**Instructions for the task**
Copy whichever lines of the data hold the word "imol".

**Data for analysis**

☆ ☆ ☆

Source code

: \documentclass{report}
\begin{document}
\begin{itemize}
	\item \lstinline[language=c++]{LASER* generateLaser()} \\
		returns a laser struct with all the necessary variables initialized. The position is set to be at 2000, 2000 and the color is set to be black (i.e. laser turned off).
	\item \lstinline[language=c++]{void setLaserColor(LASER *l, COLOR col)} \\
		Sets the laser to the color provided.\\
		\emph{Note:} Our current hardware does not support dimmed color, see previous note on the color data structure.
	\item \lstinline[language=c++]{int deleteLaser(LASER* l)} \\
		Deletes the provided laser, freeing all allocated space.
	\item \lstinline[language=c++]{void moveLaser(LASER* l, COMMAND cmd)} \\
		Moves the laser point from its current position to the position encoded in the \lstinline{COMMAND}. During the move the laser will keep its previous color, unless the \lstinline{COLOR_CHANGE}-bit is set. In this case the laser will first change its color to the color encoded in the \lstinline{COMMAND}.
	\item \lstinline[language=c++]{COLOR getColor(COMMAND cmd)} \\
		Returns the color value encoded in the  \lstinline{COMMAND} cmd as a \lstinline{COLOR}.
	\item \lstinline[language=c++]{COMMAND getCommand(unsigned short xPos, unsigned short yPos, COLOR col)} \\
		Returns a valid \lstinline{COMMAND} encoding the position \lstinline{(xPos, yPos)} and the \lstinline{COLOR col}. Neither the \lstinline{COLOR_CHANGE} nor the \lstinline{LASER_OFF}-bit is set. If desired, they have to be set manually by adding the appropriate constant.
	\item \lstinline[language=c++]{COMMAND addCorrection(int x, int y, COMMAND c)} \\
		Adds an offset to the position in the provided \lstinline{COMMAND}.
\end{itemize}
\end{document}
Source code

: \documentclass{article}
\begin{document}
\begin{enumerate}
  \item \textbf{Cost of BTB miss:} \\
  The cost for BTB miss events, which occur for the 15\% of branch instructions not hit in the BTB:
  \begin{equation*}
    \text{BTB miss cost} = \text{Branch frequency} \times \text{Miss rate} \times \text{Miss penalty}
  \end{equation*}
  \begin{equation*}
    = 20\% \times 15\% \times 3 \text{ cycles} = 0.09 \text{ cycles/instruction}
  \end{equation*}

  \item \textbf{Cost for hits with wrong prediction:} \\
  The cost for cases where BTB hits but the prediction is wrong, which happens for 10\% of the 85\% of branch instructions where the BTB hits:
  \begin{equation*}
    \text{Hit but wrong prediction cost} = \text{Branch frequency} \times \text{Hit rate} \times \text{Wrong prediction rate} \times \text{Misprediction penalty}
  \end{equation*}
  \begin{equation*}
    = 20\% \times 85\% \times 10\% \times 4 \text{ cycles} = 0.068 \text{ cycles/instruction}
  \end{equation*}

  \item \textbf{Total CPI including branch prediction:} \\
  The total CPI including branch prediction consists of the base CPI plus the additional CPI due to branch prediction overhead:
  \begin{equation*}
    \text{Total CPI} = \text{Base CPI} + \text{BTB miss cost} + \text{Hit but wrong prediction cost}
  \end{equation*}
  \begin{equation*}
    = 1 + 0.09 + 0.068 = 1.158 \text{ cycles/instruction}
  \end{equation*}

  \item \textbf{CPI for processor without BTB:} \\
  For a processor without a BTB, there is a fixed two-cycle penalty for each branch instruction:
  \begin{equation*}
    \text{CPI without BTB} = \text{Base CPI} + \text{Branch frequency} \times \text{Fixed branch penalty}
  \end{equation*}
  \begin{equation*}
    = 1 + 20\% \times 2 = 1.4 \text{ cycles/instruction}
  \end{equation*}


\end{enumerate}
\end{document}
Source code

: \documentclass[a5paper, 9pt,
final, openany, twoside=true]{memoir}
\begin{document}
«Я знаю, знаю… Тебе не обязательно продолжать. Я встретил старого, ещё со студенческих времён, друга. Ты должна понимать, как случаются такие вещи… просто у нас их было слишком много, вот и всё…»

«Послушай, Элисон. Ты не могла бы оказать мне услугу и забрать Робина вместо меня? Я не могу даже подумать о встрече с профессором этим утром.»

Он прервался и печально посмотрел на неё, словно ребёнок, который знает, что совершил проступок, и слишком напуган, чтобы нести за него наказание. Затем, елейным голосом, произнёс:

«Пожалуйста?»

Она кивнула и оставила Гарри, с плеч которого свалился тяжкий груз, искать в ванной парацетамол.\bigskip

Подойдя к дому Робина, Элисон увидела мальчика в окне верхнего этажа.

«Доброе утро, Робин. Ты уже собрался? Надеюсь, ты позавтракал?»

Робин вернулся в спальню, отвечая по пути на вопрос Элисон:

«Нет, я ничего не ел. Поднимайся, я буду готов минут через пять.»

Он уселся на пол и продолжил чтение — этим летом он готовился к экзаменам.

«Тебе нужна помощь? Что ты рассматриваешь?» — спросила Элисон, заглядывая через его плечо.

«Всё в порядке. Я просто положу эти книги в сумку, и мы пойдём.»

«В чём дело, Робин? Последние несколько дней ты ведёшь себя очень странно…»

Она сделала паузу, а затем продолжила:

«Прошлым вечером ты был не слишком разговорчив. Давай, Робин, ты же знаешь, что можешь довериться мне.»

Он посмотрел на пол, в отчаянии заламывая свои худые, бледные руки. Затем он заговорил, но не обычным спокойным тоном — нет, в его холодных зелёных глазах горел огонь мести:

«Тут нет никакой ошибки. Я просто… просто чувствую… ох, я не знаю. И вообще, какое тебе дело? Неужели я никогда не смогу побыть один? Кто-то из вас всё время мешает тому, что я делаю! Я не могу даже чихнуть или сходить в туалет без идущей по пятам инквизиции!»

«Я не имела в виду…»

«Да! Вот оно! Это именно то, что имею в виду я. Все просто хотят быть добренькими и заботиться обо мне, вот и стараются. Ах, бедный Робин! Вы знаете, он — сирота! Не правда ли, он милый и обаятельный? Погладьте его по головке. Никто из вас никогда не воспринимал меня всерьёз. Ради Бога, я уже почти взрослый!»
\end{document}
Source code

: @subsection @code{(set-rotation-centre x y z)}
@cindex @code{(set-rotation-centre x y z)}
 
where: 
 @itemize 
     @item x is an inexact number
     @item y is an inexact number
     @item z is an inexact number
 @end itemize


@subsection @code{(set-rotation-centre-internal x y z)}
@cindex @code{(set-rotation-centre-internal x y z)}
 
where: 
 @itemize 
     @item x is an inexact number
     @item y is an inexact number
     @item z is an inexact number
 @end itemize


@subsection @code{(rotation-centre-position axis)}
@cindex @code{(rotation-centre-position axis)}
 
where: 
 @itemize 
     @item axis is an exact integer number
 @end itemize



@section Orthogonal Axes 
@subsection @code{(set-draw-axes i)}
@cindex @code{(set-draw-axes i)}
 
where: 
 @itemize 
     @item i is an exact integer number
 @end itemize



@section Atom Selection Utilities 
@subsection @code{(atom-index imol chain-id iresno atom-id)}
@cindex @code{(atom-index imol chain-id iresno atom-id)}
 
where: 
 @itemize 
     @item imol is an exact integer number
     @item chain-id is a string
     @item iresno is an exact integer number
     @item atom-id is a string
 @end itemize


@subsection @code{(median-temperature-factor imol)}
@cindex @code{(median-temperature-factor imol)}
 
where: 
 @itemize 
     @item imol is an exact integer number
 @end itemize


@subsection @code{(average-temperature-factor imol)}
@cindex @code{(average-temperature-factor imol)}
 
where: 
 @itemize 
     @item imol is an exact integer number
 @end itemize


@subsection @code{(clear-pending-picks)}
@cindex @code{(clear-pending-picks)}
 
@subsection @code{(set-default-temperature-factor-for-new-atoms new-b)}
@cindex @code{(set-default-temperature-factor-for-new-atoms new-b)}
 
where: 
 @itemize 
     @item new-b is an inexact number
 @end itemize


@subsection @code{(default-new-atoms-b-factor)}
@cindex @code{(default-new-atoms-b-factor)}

☆ ☆ ☆

**Response area**
@subsection @code{(atom-index imol chain-id iresno atom-id)}
@cindex @code{(atom-index imol chain-id iresno atom-id)}
     @item imol is an exact integer number
@subsection @code{(median-temperature-factor imol)}
@cindex @code{(median-temperature-factor imol)}
     @item imol is an exact integer number
@subsection @code{(average-temperature-factor imol)}
@cindex @code{(average-temperature-factor imol)}
     @item imol is an exact integer number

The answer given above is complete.